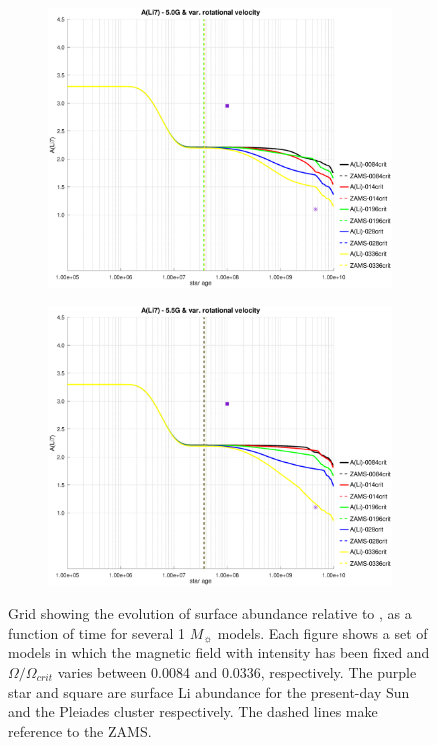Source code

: \documentclass[fleqn,usenatbib]{mnras}
\begin{document}
\begin{figure}
    \begin{subfigure}[h]{0.47\textwidth}
    \includegraphics[trim = 35mm 15mm 20mm 15mm, clip,width=\textwidth]{figures/li_var_vel_5_0g.eps}
    \label{fig:subim5}
    \end{subfigure}
    \begin{subfigure}[h]{0.47\textwidth}
    \includegraphics[trim = 35mm 15mm 20mm 15mm, clip,width=\textwidth]{figures/li_var_vel_5_5g.eps}
    \label{fig:subim6}
    \end{subfigure}
\caption{Grid showing the evolution of surface  abundance relative to , as a function of time for several 1 $M_{\sun}$ models. Each figure shows a set of models in which the magnetic field with intensity has been fixed and $\Omega / \Omega_{crit}$ varies between 0.0084 and 0.0336, respectively. The purple star and square are surface Li abundance for the present-day Sun \citep{Asplund2009} and the Pleiades cluster \citep{Sestito2005} respectively. The dashed lines make reference to the ZAMS.}
\label{fig:grid_li_var_vel}
\end{figure}
\par
\end{document}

============================================================

What to do: Find every line above that includes the word "figures", then state how many there are and nothing more.

Task result: 2